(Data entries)
======
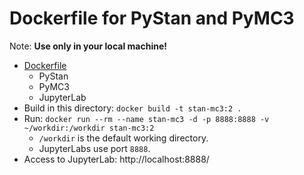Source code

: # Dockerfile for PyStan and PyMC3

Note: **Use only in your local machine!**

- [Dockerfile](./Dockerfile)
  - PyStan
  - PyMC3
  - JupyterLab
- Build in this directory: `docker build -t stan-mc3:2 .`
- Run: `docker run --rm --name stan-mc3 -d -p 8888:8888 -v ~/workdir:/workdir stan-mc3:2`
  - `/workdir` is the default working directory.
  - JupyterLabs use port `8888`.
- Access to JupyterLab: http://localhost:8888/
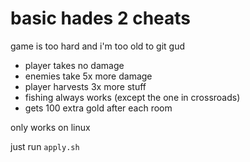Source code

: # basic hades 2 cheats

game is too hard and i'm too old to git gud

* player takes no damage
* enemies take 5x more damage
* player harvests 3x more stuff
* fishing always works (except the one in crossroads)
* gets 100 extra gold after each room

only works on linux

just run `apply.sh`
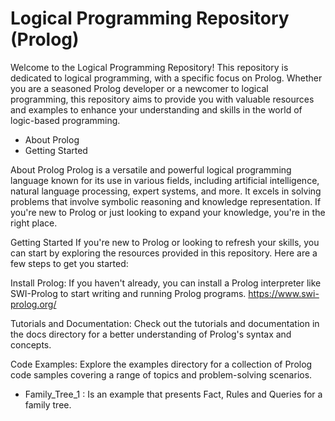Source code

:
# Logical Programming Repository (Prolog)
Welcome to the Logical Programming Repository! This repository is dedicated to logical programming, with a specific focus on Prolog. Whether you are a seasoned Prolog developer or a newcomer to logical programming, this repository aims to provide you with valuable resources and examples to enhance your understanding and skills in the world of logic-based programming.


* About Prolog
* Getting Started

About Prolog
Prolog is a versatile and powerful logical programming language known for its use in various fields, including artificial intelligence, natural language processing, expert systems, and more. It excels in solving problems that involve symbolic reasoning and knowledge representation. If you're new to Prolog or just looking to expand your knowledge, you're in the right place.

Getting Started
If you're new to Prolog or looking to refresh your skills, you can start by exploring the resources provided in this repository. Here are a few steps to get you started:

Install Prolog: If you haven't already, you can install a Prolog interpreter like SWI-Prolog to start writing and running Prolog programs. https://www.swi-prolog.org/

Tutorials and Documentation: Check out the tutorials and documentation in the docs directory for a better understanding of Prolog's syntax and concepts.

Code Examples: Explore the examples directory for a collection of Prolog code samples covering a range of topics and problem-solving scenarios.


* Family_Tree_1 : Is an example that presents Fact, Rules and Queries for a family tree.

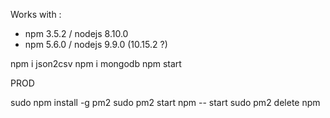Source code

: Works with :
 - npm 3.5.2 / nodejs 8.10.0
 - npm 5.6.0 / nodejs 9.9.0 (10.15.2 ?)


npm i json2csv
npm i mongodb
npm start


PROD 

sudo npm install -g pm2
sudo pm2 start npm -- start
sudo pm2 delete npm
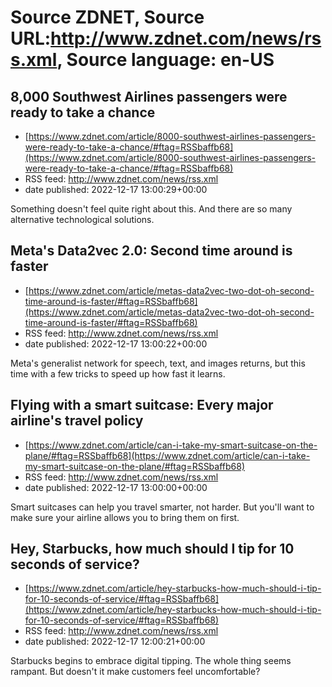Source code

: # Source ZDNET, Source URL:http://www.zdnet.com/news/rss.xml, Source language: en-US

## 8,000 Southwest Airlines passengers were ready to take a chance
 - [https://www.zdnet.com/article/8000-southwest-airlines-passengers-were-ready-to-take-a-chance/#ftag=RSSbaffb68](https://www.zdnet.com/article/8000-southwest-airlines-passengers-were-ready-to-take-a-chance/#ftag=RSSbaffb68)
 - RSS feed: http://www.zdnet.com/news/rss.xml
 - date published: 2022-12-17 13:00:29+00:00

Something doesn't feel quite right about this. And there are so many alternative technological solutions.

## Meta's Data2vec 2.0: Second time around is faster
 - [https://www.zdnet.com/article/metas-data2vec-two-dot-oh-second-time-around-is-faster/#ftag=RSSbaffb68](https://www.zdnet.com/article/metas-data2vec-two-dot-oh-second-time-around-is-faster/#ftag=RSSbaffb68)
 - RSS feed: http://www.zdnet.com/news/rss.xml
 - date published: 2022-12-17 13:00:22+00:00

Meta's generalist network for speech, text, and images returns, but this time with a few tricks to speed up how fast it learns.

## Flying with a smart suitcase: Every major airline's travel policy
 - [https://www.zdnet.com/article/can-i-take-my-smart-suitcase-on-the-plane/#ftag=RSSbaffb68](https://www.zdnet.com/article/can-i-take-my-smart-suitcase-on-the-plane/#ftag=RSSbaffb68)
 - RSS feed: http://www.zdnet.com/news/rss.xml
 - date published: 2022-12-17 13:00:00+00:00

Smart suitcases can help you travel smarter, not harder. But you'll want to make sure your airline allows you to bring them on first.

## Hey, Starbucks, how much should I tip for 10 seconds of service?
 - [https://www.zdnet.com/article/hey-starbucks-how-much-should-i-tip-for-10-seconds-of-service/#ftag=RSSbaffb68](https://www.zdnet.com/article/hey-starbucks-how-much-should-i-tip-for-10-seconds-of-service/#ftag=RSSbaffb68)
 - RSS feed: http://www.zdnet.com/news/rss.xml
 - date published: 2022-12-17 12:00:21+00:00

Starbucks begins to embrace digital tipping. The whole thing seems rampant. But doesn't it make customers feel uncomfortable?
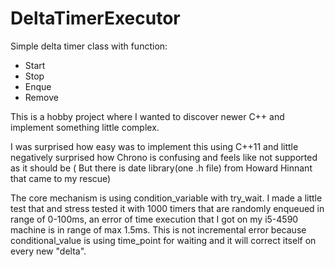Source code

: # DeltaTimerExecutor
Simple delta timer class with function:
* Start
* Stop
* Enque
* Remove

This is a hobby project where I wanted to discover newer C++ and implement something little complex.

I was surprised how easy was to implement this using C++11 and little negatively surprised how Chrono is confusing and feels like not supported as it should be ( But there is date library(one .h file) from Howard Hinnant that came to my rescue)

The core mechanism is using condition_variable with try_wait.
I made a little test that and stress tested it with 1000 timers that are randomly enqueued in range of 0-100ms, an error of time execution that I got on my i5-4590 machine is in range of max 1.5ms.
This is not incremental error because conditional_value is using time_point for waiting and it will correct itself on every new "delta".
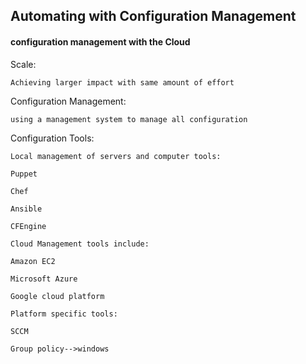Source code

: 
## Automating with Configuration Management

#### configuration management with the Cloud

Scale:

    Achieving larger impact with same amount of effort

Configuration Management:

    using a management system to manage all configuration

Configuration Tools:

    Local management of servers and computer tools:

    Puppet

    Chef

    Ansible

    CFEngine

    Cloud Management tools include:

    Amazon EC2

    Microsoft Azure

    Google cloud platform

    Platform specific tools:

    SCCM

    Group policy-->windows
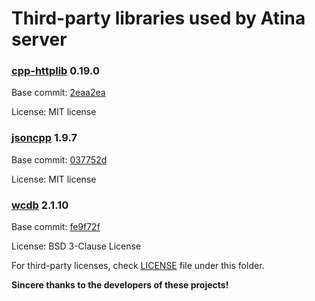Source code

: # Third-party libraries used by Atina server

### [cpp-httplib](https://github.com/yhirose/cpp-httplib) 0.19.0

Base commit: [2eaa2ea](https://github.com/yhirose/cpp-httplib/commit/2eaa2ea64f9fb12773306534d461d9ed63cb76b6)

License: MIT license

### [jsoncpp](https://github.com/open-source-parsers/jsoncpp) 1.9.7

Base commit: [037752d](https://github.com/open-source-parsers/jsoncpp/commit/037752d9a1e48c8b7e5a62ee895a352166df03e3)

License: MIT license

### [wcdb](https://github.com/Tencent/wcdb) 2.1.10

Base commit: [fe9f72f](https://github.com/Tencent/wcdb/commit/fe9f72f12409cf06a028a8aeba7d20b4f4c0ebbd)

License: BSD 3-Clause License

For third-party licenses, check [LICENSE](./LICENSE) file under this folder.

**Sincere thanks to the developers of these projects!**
======
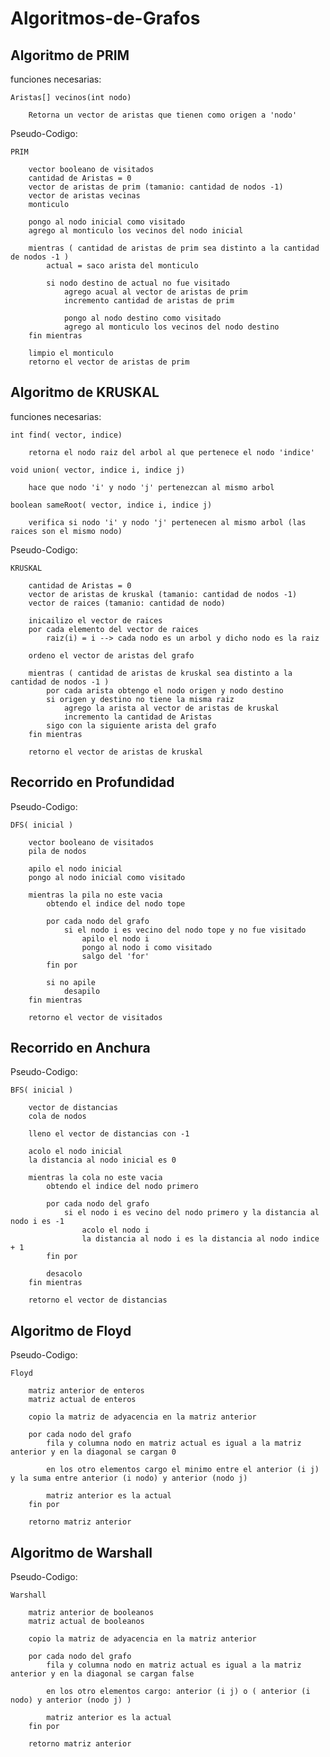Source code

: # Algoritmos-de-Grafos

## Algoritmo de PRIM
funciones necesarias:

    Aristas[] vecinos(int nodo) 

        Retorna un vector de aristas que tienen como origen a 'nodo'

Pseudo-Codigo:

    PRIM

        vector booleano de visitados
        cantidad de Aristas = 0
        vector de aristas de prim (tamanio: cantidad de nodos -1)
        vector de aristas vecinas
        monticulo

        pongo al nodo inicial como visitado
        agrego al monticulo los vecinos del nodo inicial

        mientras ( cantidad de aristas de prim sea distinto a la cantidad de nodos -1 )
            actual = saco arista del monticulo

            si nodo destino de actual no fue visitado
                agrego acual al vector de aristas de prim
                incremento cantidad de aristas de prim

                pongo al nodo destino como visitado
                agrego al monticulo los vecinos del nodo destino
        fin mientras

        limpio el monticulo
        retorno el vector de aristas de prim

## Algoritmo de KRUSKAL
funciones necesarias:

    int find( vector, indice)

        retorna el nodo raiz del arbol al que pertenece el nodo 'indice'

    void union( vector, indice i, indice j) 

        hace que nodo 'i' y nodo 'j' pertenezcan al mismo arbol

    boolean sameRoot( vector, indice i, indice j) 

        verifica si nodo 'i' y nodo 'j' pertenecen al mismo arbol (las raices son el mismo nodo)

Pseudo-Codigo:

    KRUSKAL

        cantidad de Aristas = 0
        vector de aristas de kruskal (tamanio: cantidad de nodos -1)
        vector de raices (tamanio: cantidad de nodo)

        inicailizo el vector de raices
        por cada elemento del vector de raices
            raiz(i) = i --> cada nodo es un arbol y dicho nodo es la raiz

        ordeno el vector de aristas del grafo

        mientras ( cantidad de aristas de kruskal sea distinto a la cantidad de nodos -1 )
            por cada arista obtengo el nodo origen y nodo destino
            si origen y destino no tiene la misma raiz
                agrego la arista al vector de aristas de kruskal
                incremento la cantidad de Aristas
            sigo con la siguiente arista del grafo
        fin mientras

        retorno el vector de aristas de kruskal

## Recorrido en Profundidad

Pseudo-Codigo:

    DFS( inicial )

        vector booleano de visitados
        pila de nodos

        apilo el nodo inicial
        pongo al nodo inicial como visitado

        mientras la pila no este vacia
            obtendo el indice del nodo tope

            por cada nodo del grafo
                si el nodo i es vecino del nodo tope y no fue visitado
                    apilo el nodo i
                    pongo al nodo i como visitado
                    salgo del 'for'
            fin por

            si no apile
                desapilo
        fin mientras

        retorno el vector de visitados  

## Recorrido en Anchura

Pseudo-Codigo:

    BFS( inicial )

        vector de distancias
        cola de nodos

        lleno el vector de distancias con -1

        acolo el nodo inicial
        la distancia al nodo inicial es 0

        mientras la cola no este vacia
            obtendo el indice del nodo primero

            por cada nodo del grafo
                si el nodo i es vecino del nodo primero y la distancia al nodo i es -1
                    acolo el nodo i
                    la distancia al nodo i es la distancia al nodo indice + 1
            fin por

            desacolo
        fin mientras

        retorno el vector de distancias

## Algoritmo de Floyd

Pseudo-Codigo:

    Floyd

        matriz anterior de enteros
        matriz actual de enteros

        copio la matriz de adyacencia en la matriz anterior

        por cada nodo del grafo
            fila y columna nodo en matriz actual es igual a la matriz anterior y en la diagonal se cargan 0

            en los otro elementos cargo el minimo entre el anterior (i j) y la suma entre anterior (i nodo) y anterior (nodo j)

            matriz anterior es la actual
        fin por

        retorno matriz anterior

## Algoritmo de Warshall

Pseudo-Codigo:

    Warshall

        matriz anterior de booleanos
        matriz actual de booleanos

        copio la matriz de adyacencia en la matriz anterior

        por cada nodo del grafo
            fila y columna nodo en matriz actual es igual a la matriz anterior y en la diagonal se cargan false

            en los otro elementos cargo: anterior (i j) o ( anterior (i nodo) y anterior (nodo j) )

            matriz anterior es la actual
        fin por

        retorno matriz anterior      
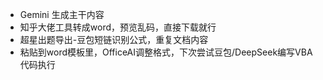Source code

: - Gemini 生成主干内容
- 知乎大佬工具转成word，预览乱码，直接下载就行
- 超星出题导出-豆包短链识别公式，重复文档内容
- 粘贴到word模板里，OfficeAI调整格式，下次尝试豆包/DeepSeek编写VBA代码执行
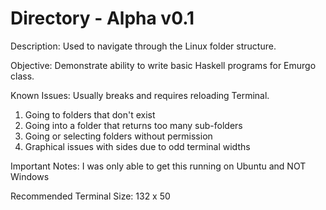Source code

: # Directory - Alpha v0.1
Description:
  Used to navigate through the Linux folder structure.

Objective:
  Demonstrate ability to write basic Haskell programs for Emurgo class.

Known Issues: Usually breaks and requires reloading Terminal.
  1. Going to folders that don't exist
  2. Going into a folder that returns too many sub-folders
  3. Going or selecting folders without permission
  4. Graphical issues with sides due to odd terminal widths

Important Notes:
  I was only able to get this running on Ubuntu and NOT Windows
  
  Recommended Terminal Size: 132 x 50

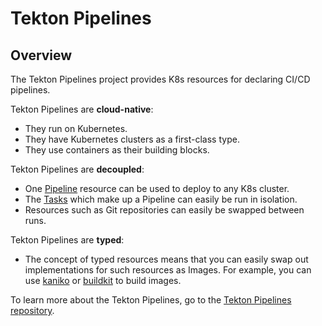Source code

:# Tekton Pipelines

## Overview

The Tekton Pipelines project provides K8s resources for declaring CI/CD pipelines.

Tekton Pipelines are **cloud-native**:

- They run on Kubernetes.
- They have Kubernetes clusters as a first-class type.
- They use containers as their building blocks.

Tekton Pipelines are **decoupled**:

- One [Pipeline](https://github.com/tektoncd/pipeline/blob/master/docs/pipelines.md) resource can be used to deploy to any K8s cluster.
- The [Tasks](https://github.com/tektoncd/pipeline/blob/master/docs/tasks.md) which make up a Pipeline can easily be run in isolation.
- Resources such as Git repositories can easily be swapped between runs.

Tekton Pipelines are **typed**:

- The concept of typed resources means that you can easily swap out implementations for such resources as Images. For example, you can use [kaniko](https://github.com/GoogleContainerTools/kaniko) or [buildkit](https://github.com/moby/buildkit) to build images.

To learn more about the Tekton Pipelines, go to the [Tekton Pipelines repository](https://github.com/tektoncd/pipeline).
======
• _Problem description_
Copy out each line of the records where the string "service" appears.

• _Answer_
## Hey, Starbucks, how much should I tip for 10 seconds of service?
 - [https://www.zdnet.com/article/hey-starbucks-how-much-should-i-tip-for-10-seconds-of-service/#ftag=RSSbaffb68](https://www.zdnet.com/article/hey-starbucks-how-much-should-i-tip-for-10-seconds-of-service/#ftag=RSSbaffb68)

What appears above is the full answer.